§ ASSIGNMENT
Nothing but the lines below between the line holding "on the device." and the line holding "## Let's get started", inclusive, should appear in the answer, each set down exactly.

(PROVIDED RECORDS begins)

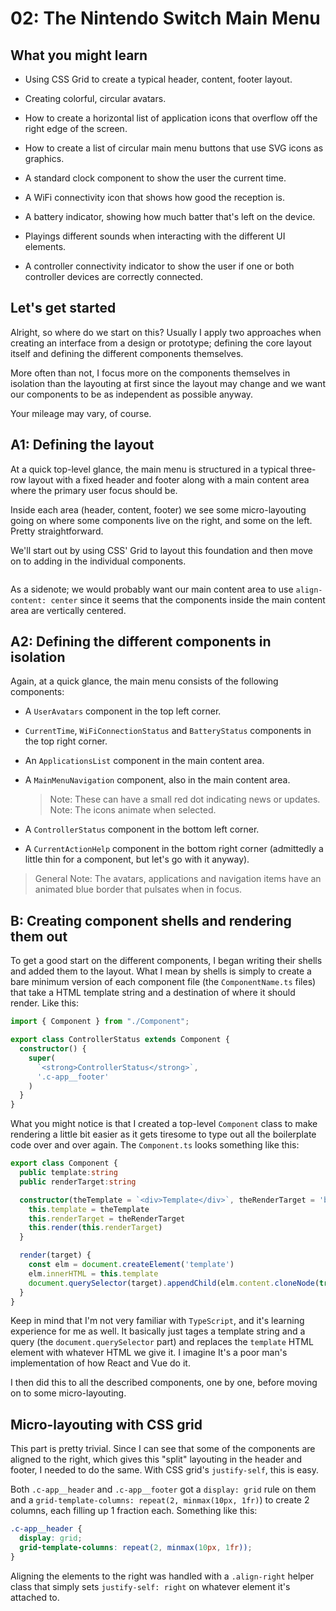 # 02: The Nintendo Switch Main Menu

## What you might learn
* Using CSS Grid to create a typical header, content, footer layout.

* Creating colorful, circular avatars.

* How to create a horizontal list of application icons that overflow off the right edge of the screen.

* How to create a list of circular main menu buttons that use SVG icons as graphics.

* A standard clock component to show the user the current time.

* A WiFi connectivity icon that shows how good the reception is.

* A battery indicator, showing how much batter that's left on the device.

* Playings different sounds when interacting with the different UI elements.

* A controller connectivity indicator to show the user if one or both controller devices are correctly connected.

## Let's get started
Alright, so where do we start on this? Usually I apply two approaches when creating an interface from a design or prototype; defining the core layout itself and defining the different components themselves.

More often than not, I focus more on the components themselves in isolation than the layouting at first since the layout may change and we want our components to be as independent as possible anyway.

Your mileage may vary, of course.

## A1: Defining the layout
At a quick top-level glance, the main menu is structured in a typical three-row layout with a fixed header and footer along with a main content area where the primary user focus should be.

Inside each area (header, content, footer) we see some micro-layouting going on where some components live on the right, and some on the left. Pretty straightforward.

We'll start out by using CSS' Grid to layout this foundation and then move on to adding in the individual components.

```css
```

As a sidenote; we would probably want our main content area to use `align-content: center` since it seems that the components inside the main content area are vertically centered.

## A2: Defining the different components in isolation
Again, at a quick glance, the main menu consists of the following components:

* A `UserAvatars` component in the top left corner.
* `CurrentTime`, `WiFiConnectionStatus` and `BatteryStatus` components in the top right corner.
* An `ApplicationsList` component in the main content area.
* A `MainMenuNavigation` component, also in the main content area.
  > Note: These can have a small red dot indicating news or updates.
  > Note: The icons animate when selected.

* A `ControllerStatus` component in the bottom left corner.
* A `CurrentActionHelp` component in the bottom right corner (admittedly a little thin for a component, but let's go with it anyway).

> General Note: The avatars, applications and navigation items have an animated blue border that pulsates when in focus.

## B: Creating component shells and rendering them out
To get a good start on the different components, I began writing their shells and added them to the layout. What I mean by shells is simply to create a bare minimum version of each component file (the `ComponentName.ts` files) that take a HTML template string and a destination of where it should render. Like this:

```typescript
import { Component } from "./Component";

export class ControllerStatus extends Component {
  constructor() {
    super(
      `<strong>ControllerStatus</strong>`,
      '.c-app__footer'
    )
  }
}
```

What you might notice is that I created a top-level `Component` class to make rendering a little bit easier as it gets tiresome to type out all the boilerplate code over and over again. The `Component.ts` looks something like this:

```typescript
export class Component {
  public template:string
  public renderTarget:string

  constructor(theTemplate = `<div>Template</div>`, theRenderTarget = 'body') {
    this.template = theTemplate
    this.renderTarget = theRenderTarget
    this.render(this.renderTarget)
  }

  render(target) {
    const elm = document.createElement('template')
    elm.innerHTML = this.template
    document.querySelector(target).appendChild(elm.content.cloneNode(true))
  }
}
```

Keep in mind that I'm not very familiar with `TypeScript`, and it's learning experience for me as well. It basically just tages a template string and a query (the `document.querySelector` part) and replaces the `template` HTML element with whatever HTML we give it. I imagine It's a poor man's implementation of how React and Vue do it.

I then did this to all the described components, one by one, before moving on to some micro-layouting.

## Micro-layouting with CSS grid
This part is pretty trivial. Since I can see that some of the components are aligned to the right, which gives this "split" layouting in the header and footer, I needed to do the same. With CSS grid's `justify-self`, this is easy.

Both `.c-app__header` and `.c-app__footer` got a `display: grid` rule on them and a `grid-template-columns: repeat(2, minmax(10px, 1fr)`) to create 2 columns, each filling up 1 fraction each. Something like this:

```css
.c-app__header {
  display: grid;
  grid-template-columns: repeat(2, minmax(10px, 1fr));
}
```

Aligning the elements to the right was handled with a `.align-right` helper class that simply sets `justify-self: right` on whatever element it's attached to.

(PROVIDED RECORDS ends)

§ TASK RESULT
* A battery indicator, showing how much batter that's left on the device.

* Playings different sounds when interacting with the different UI elements.

* A controller connectivity indicator to show the user if one or both controller devices are correctly connected.

## Let's get started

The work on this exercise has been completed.